In recent years, the regenerated cellulose and cellulose derivatives, characterized as sustainable and compatible with the environment, are in high demand (Quintana et al. 2013; Wang et al. 2015). Dissolving pulp, known as high purity cellulose, can be used as the main feedstock for the manufacture of regenerated cellulose (e.g., viscose rayon and lyocell), cellulose derivatives (cellulose esters and ethers) and other new cellulose-based products (MCC or NCC) (Li et al. 2015a; Sixta et al. 2013).

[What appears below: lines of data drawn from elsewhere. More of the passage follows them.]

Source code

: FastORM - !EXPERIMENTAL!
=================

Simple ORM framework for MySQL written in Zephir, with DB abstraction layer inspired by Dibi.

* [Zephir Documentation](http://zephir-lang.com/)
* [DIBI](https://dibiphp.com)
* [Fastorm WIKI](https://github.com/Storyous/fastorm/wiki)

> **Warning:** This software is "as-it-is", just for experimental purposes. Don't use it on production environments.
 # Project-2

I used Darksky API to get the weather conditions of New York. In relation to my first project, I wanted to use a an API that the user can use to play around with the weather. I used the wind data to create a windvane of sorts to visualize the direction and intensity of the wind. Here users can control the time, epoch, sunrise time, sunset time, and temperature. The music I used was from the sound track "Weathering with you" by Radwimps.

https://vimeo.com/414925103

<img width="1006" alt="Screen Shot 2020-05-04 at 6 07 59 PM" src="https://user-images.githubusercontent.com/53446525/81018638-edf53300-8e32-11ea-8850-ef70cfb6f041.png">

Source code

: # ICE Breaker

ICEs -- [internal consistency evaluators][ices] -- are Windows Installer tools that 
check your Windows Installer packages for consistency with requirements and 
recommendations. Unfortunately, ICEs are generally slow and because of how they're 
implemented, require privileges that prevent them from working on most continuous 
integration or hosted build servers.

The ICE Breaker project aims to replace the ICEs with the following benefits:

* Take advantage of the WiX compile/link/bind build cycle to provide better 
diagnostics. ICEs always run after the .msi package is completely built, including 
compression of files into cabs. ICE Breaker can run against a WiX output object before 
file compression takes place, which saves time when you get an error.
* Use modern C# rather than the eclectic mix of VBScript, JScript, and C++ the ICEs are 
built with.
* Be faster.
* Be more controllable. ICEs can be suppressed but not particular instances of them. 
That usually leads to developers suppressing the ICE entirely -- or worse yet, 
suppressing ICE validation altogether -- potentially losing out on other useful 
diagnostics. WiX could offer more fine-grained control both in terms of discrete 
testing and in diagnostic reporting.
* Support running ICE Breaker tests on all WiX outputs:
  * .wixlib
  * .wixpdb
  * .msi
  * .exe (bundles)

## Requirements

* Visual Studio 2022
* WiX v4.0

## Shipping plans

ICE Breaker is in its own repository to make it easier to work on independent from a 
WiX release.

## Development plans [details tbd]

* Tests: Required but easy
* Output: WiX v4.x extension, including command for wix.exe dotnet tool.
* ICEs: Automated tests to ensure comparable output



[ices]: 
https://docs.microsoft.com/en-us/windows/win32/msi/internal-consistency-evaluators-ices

The pre-hydrolysis kraft (PHK) process has emerged as an important commercial dissolving pulp production process, which fits the biorefinery concept well (Sixta et al. 2013; Wang et al. 2015). The viscosity and reactivity are the most important quality parameters for dissolving pulp in terms of processability of the downstream production process. A moderate reduction in viscosity or molecular weight (Mw) is a pre-requisite for a good processability during the viscose rayon process and the quality of the final product (Henriksson et al. 2005). In the viscose process, a pre-aging step is required for decreasing the viscosity of mercerized pulp to 200–250 mL/g prior to the xanthation step (Strunk et al. 2012). Apart from the viscosity, the reactivity of dissolving pulps, an indicator of the ability of cellulose to react with CS2 under alkaline conditions in the viscose process, is of critical importance for viscose rayon production (Christoffersson et al. 2002). A pulp with high reactivity can produce a high-quality viscose product with low demand of carbon disulfide, allowing a cost-effective production and low environmental impact (Ibarra et al. 2010b). A low viscosity and a high reactivity can improve the homogeneity and quality of resulting cellulose product and lower the demands of reactants (Tian et al. 2014). A good control of viscosity and increase in its reactivity are always of practical interest.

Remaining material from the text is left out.